Outros exemplos da Antiguidade podem ser dados, seja o papel que se determina aos filósofos na República de Platão, com o concomitante reconhecimento do mais alto grau de importância que se deve reservar à filosofia, seja com a função terapêutica da filosofia nas escolas de pensamento pós-aristotélicas, ou, ainda, no uso que os sofistas faziam da lógica avant la lettre nas disputas pelo assentimento da assembleia ateniense.

Determinações opostas, portanto, e noções muito diferentes da filosofia. Caso ela seja inútil, não haveria motivos para se destinar o suado dinheiro dos contribuintes ao seu cultivo. Filósofos que defendem esta posição estão, por assim dizer, tomando sua cicuta própria. Afinal, se ela for mero joguete, mero passatempo, um pouco complicado, confessemos, qual a razão de se a entreter, de regar a horta dos amigos da sabedoria? Não estamos tratando do banimento da atividade, mas do financiamento público das pesquisas, já que o mercado, parece concordar com essa afirmação e, assim, reserva poucos empregos fora da docência para os filósofos. Empresas que contratam inúteis? Difícil de encontrar.

Ao mesmo tempo, essa parece ser a prova a mais cabal de se provar que a filosofia é inútil: as empresas não os querem, “eles não fazem dinheiro; ao contrário, vão questionar quem quer ficar rico”, “vão impor entraves e plantar a semente da dúvida nos empresários de si mesmo”. “A filosofia não só é inútil para o mercado, como é até mesmo nociva para o mercado”. “Não são os cursos de filosofia antros de esquerdistas?” “Não são as faculdades de humanas a Meca de tudo aquilo que quer questionar a ordem atual?” “Não, a filosofia é uma desutilidade para a sociedade moderna”, dirão. Quase escuto a voz de Lehmann falando enquanto escrevo estas linhas.

Mas, ali, já encontramos mais determinações. Não é bem que a filosofia seja inútil. Ela o é se considerarmos o modelo de utilidade estabelecido pelos poderes dominantes. Para o mercado, a primeira vista, a filosofia é inútil, já que os filósofos não produzem, ou produziriam, mercadorias, que podem ser vendidas. Sua mão de obra, malgrado altamente especializada, não completa os requisitos para se tornar um bem comercializável, já que o principal efeito da filosofia é sobre os sujeitos. A filosofia, assim, não poderia ser expostas em gôndolas ou negociada na bolsa.

Essa noção, ao que parece, já foi ultrapassada. Quantos cursos de filosofia pagos são ofertados atualmente? Quantos livros de filosofia são vendidos e comprados? Ou seja, mesmo para o mercado, há um nicho de leitores e estudantes muito bem dispostos a oferecer quantias a fim de se instruírem na velha senda da filosofia.

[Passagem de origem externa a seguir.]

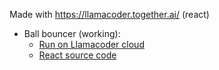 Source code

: Made with https://llamacoder.together.ai/ (react)

- Ball bouncer (working):
    - [Run on Llamacoder cloud](https://llamacoder.io/share/feBy3)
    - [React source code](https://github.com/jumpjack/ArtificialCoding/blob/main/llamacoder/ball-bouncer.js)
 

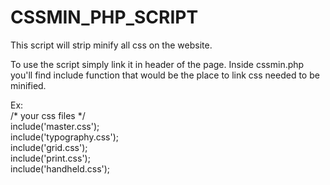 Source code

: CSSMIN_PHP_SCRIPT
=================

This script will strip minify all css on the website.

To use the script simply link it in header of the page.
Inside cssmin.php you'll find include function that would be the place to link css needed to be minified.

Ex:<br>
  /* your css files */<br>
  include('master.css');<br>
  include('typography.css');<br>
  include('grid.css');<br>
  include('print.css');<br>
  include('handheld.css');<br>
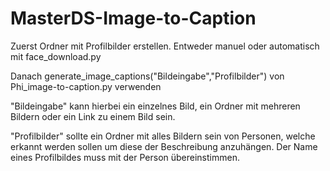 # MasterDS-Image-to-Caption

Zuerst Ordner mit Profilbilder erstellen. Entweder manuel oder automatisch mit face_download.py

Danach generate_image_captions("Bildeingabe","Profilbilder") von Phi_image-to-caption.py verwenden

"Bildeingabe" kann hierbei ein einzelnes Bild, ein Ordner mit mehreren Bildern oder ein Link zu einem Bild sein.

"Profilbilder" sollte ein Ordner mit alles Bildern sein von Personen, welche erkannt werden sollen um diese der Beschreibung anzuhängen. Der Name eines Profilbildes muss mit der Person übereinstimmen.
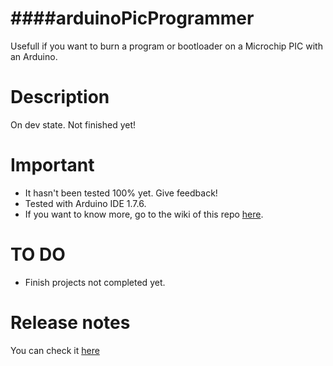 ####arduinoPicProgrammer
=============================================

Usefull if you want to burn a program or bootloader on a Microchip PIC with an Arduino.

Description
=============================================

On dev state. Not finished yet!

Important
=============================================
* It hasn't been tested 100% yet. Give feedback!
* Tested with Arduino IDE 1.7.6.
* If you want to know more, go to the wiki of this repo [here](https://github.com/adgellida/arduinoProjects/wiki).

TO DO
=============================================
* Finish projects not completed yet.

Release notes
=============================================
You can check it [here](https://github.com/adgellida/arduinoProjects/releases)
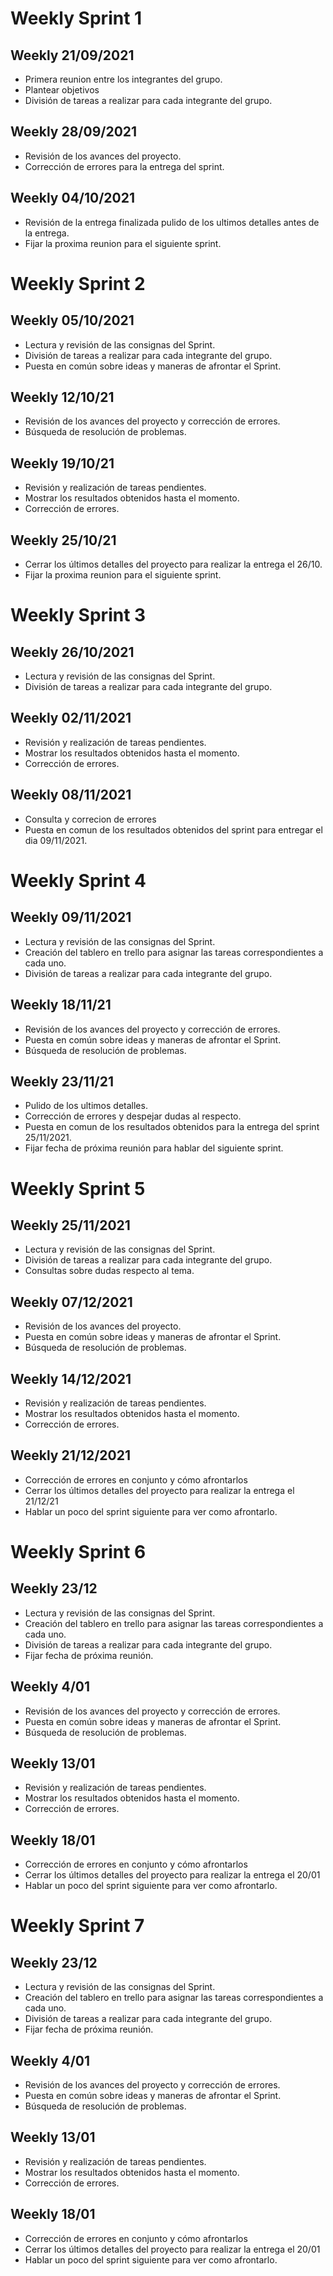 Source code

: # Weekly Sprint 1

## Weekly 21/09/2021
- Primera reunion entre los integrantes del grupo. 
- Plantear objetivos
- División de tareas a realizar para cada integrante del grupo. 

## Weekly 28/09/2021
- Revisión de los avances del proyecto.
- Corrección de errores para la entrega del sprint.

## Weekly 04/10/2021
- Revisión de la entrega finalizada pulido de los ultimos detalles antes de la entrega.
- Fijar la proxima reunion para el siguiente sprint.

# Weekly Sprint 2


## Weekly 05/10/2021
- Lectura y revisión de las consignas del Sprint. 
- División de tareas a realizar para cada integrante del grupo. 
- Puesta en común sobre ideas y maneras de afrontar el Sprint.

## Weekly 12/10/21
- Revisión de los avances del proyecto y corrección de errores.
- Búsqueda de resolución de problemas.

## Weekly 19/10/21
- Revisión y realización de tareas pendientes. 
- Mostrar los resultados obtenidos hasta el momento.
- Corrección de errores.

## Weekly 25/10/21
- Cerrar los últimos detalles del proyecto para realizar la entrega el 26/10.
- Fijar la proxima reunion para el siguiente sprint.


# Weekly Sprint 3

## Weekly 26/10/2021 
- Lectura y revisión de las consignas del Sprint. 
- División de tareas a realizar para cada integrante del grupo. 

## Weekly 02/11/2021 

- Revisión y realización de tareas pendientes. 
- Mostrar los resultados obtenidos hasta el momento.
- Corrección de errores.

## Weekly 08/11/2021
- Consulta y correcion de errores
- Puesta en comun de los resultados obtenidos del sprint para entregar el dia 09/11/2021.


# Weekly Sprint 4

## Weekly 09/11/2021 
- Lectura y revisión de las consignas del Sprint. 
- Creación del tablero en trello para asignar las tareas correspondientes a cada uno.
- División de tareas a realizar para cada integrante del grupo. 

## Weekly 18/11/21
- Revisión de los avances del proyecto y corrección de errores.
- Puesta en común sobre ideas y maneras de afrontar el Sprint.
- Búsqueda de resolución de problemas.

## Weekly 23/11/21
- Pulido de los ultimos detalles.
- Corrección de errores y despejar dudas al respecto.
- Puesta en comun de los resultados obtenidos para la entrega del sprint 25/11/2021.
- Fijar fecha de próxima reunión para hablar del siguiente sprint.

# Weekly Sprint 5

## Weekly 25/11/2021
- Lectura y revisión de las consignas del Sprint. 
- División de tareas a realizar para cada integrante del grupo. 
- Consultas sobre dudas respecto al tema.

## Weekly 07/12/2021 
- Revisión de los avances del proyecto.
- Puesta en común sobre ideas y maneras de afrontar el Sprint.
- Búsqueda de resolución de problemas.

## Weekly 14/12/2021
- Revisión y realización de tareas pendientes. 
- Mostrar los resultados obtenidos hasta el momento.
- Corrección de errores.

## Weekly 21/12/2021
- Corrección de errores en conjunto y cómo afrontarlos
- Cerrar los últimos detalles del proyecto para realizar la entrega el 21/12/21
- Hablar un poco del sprint siguiente para ver como afrontarlo.

# Weekly Sprint 6

## Weekly 23/12 
- Lectura y revisión de las consignas del Sprint. 
- Creación del tablero en trello para asignar las tareas correspondientes a cada uno.
- División de tareas a realizar para cada integrante del grupo. 
- Fijar fecha de próxima reunión.

## Weekly 4/01 
- Revisión de los avances del proyecto y corrección de errores.
- Puesta en común sobre ideas y maneras de afrontar el Sprint.
- Búsqueda de resolución de problemas.

## Weekly 13/01
- Revisión y realización de tareas pendientes. 
- Mostrar los resultados obtenidos hasta el momento.
- Corrección de errores.

## Weekly 18/01 
- Corrección de errores en conjunto y cómo afrontarlos
- Cerrar los últimos detalles del proyecto para realizar la entrega el 20/01
- Hablar un poco del sprint siguiente para ver como afrontarlo.

# Weekly Sprint 7

## Weekly 23/12 
- Lectura y revisión de las consignas del Sprint. 
- Creación del tablero en trello para asignar las tareas correspondientes a cada uno.
- División de tareas a realizar para cada integrante del grupo. 
- Fijar fecha de próxima reunión.

## Weekly 4/01 
- Revisión de los avances del proyecto y corrección de errores.
- Puesta en común sobre ideas y maneras de afrontar el Sprint.
- Búsqueda de resolución de problemas.

## Weekly 13/01
- Revisión y realización de tareas pendientes. 
- Mostrar los resultados obtenidos hasta el momento.
- Corrección de errores.

## Weekly 18/01 
- Corrección de errores en conjunto y cómo afrontarlos
- Cerrar los últimos detalles del proyecto para realizar la entrega el 20/01
- Hablar un poco del sprint siguiente para ver como afrontarlo.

Ela não é inútil, nem mesmo para o mercado, que consegue capitalizar em cima da formação das pessoas. Trata-se da noção de capital humano, e, com isso, do savoir-faire das pessoas, já que outro tipo de competências têm sido demandados no mundo corporativo. Ou seja, mesmo para os defensores de um estrito capitalismo, a filosofia tem lá suas belezas. Ela não é inútil.

Até porque, desde meados da Revolução industrial, o saber e os processos produtivos, estes que geram muito dinheiro, originário da exploração dos trabalhadores, se interconectaram de maneira muito profunda. Claro, para produzir qualquer coisa que não seja meramente corporal, é necessário saber. Mas a escala na qual ciência e produção se interconectaram é sem paralelos na história do globo, não só pela ideia mesma de aplicar os saberes daqueles que viviam medindo o pulo da pulga  no fabrico de produtos, como ademais pelos impactos incomensuráveis sobre a vida das pessoas e tudo que daí se seguiu. Como nota Lyotard, o saber é algo da mais extrema importância no mundo moderno. E a filosofia, por conseguinte, também o é. Não como mochileira, que pega carona na boleia alheia, mas como motorista, uma vez que novas ciências só podem nascer de um tipo de atividade na qual os filósofos são mestres: interrogar, duvidar, perguntar as causas, os meios e os fins.

Claro, há um grave problema: quando se começa a perguntar, não se sabe aonde vai parar. As questões se interligam e, de repente, às três da manhã encontrar-nos-emos pesquisando sobre a história da ideia de força. Mas a dúvida, essa sementinha potente que a filosofia faz plantar na mente das pessoas, é o começo da sabedoria. Para Platão e Aristóteles, era o maravilhamento, como preferimos traduzir, ou a admiração ou espanto, como querem outros. Quando se começa a duvidar das coisas e se empreende uma pesquisa a fim de sanar a dúvida, eis um filósofo. Quando se começa a crer com demasiada fé, sem se indagar jamais, eis um noviço.

Tratamos apenas de uma facetada utilidade da filosofia. Ela ensina habilidades importantes até mesmo para o mundo corporativo. Há outras, mas, essas, ficam para outro texto.